──────── Excerpted records ────────

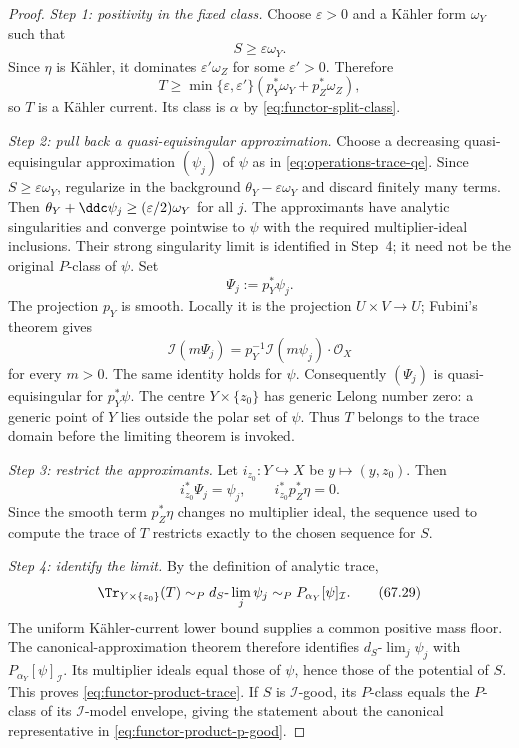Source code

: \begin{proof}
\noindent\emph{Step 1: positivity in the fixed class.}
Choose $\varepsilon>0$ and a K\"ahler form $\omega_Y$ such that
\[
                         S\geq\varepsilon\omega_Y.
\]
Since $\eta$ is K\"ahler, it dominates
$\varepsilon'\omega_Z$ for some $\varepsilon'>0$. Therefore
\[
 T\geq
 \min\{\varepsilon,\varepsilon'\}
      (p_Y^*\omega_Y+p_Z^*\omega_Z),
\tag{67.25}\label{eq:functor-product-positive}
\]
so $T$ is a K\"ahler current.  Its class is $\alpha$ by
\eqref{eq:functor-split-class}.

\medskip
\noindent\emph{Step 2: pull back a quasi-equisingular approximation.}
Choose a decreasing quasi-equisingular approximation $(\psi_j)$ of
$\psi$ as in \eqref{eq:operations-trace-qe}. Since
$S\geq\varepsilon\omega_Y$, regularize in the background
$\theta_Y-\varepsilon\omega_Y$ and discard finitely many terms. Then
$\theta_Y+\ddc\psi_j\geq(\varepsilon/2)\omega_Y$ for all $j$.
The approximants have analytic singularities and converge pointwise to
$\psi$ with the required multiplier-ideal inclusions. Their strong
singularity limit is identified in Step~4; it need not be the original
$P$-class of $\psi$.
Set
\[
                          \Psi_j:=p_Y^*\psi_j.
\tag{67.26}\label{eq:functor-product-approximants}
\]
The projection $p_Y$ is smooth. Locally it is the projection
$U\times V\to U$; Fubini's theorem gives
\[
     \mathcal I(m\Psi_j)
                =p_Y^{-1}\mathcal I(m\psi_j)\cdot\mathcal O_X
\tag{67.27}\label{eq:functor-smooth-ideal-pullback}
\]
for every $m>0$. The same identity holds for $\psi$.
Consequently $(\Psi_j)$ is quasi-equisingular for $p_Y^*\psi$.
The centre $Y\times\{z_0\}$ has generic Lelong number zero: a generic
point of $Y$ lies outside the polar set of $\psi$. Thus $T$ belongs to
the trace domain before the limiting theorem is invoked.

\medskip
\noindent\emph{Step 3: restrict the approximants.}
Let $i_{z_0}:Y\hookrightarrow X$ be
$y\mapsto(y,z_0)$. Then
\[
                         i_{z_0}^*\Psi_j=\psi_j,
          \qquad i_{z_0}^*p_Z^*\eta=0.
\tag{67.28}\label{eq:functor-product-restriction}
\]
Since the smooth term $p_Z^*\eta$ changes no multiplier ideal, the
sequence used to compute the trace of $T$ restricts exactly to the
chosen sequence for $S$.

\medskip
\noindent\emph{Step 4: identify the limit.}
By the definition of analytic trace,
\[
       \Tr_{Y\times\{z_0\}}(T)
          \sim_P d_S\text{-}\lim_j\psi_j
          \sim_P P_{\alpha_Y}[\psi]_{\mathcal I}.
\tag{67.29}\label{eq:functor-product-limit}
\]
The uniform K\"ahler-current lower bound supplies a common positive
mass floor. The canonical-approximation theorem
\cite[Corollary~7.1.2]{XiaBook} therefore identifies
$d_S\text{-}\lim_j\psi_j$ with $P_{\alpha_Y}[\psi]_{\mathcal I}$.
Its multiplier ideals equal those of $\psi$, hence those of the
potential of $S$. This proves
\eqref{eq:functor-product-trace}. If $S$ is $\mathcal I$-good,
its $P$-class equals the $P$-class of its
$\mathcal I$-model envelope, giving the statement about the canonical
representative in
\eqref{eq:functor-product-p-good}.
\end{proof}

────────
──────── Excerpted records ────────

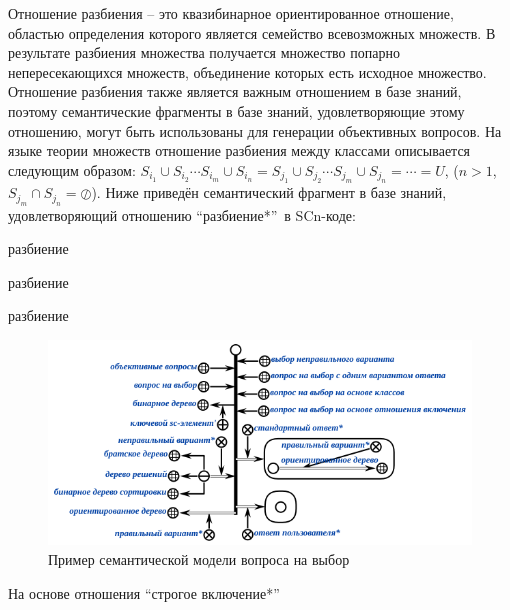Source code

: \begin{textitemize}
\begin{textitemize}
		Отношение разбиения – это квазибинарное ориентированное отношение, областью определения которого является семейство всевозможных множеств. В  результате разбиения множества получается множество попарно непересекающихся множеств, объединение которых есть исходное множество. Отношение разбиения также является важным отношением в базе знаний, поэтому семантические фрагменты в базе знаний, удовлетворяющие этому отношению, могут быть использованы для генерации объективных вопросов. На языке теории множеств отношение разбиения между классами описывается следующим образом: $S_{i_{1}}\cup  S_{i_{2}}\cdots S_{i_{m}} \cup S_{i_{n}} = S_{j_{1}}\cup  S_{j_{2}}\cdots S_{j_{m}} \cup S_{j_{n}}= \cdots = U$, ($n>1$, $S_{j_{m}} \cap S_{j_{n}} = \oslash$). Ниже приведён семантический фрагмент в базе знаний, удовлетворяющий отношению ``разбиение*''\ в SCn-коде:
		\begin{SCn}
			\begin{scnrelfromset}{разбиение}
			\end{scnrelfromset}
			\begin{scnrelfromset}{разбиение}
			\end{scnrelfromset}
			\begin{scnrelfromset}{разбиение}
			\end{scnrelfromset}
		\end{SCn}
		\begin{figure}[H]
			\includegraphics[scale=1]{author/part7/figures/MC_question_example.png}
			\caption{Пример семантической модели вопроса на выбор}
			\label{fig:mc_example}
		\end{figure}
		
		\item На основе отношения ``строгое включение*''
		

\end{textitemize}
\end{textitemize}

────────

* [Exercise prompt]
Looking at the data above, return every line from the one with "The projection $p_Y$" down to the one with "point of $Y$", exactly and inclusively.

* [Answer to the problem]
The projection $p_Y$ is smooth. Locally it is the projection
$U\times V\to U$; Fubini's theorem gives
\[
     \mathcal I(m\Psi_j)
                =p_Y^{-1}\mathcal I(m\psi_j)\cdot\mathcal O_X
\tag{67.27}\label{eq:functor-smooth-ideal-pullback}
\]
for every $m>0$. The same identity holds for $\psi$.
Consequently $(\Psi_j)$ is quasi-equisingular for $p_Y^*\psi$.
The centre $Y\times\{z_0\}$ has generic Lelong number zero: a generic
point of $Y$ lies outside the polar set of $\psi$. Thus $T$ belongs to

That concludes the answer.